### WORK ORDER
Your job is to set down the stretch of entries that opens with the line containing "### Huobi Order" and closes with the line containing "source=spot-api, state=filled, canceledAt=0))". Keep both end lines, copy each exactly, and add nothing.

*** Begin section ***

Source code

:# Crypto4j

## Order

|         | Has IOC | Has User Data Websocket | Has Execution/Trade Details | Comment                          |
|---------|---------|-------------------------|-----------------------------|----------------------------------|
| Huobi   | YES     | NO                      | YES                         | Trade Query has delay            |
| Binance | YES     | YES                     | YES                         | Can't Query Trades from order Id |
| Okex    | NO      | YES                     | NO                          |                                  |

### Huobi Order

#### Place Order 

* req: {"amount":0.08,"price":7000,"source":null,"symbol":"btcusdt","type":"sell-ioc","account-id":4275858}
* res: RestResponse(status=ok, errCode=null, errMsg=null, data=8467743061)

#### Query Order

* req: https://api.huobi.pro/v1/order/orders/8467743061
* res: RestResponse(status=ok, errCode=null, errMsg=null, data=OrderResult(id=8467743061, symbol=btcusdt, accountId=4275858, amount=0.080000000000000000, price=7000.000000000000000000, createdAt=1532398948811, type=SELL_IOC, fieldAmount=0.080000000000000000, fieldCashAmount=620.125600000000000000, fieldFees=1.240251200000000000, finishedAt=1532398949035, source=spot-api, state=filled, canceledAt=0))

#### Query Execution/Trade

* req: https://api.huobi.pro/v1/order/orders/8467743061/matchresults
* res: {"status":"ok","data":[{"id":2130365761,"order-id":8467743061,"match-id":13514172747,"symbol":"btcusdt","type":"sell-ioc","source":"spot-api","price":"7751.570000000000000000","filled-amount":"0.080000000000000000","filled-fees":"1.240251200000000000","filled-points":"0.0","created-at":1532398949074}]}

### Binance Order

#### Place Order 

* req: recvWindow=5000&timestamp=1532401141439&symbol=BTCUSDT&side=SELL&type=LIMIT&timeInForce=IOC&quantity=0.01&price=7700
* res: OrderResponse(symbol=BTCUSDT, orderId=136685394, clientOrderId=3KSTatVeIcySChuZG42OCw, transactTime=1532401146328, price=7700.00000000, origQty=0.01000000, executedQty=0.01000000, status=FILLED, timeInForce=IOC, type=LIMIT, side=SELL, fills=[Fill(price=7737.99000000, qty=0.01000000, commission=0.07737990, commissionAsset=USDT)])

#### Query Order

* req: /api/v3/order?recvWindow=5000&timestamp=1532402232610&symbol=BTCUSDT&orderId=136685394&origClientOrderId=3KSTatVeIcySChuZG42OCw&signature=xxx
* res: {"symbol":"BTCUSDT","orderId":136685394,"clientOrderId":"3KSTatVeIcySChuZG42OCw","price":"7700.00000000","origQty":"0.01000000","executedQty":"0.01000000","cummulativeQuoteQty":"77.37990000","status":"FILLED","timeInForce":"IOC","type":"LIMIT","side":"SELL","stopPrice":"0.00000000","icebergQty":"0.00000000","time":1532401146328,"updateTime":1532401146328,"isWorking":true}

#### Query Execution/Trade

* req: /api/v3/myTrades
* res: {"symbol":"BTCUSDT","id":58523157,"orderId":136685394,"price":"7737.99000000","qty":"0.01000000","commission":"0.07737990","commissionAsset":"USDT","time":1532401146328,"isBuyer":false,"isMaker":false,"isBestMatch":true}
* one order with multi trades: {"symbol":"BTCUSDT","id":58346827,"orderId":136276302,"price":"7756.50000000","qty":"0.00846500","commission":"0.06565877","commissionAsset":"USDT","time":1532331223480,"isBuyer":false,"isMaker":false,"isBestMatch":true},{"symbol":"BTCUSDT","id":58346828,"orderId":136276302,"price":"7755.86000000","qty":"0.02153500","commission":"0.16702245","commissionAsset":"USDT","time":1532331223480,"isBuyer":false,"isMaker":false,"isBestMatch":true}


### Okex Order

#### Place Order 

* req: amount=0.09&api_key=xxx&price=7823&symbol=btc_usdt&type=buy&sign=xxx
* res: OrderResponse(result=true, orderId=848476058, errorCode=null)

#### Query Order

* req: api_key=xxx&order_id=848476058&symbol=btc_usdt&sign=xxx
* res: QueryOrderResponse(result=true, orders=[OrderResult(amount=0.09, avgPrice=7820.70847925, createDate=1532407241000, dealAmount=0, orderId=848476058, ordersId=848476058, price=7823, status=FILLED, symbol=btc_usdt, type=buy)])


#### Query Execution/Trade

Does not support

*** End section ***

### WRITTEN ANSWER
### Huobi Order

#### Place Order 

* req: {"amount":0.08,"price":7000,"source":null,"symbol":"btcusdt","type":"sell-ioc","account-id":4275858}
* res: RestResponse(status=ok, errCode=null, errMsg=null, data=8467743061)

#### Query Order

* req: https://api.huobi.pro/v1/order/orders/8467743061
* res: RestResponse(status=ok, errCode=null, errMsg=null, data=OrderResult(id=8467743061, symbol=btcusdt, accountId=4275858, amount=0.080000000000000000, price=7000.000000000000000000, createdAt=1532398948811, type=SELL_IOC, fieldAmount=0.080000000000000000, fieldCashAmount=620.125600000000000000, fieldFees=1.240251200000000000, finishedAt=1532398949035, source=spot-api, state=filled, canceledAt=0))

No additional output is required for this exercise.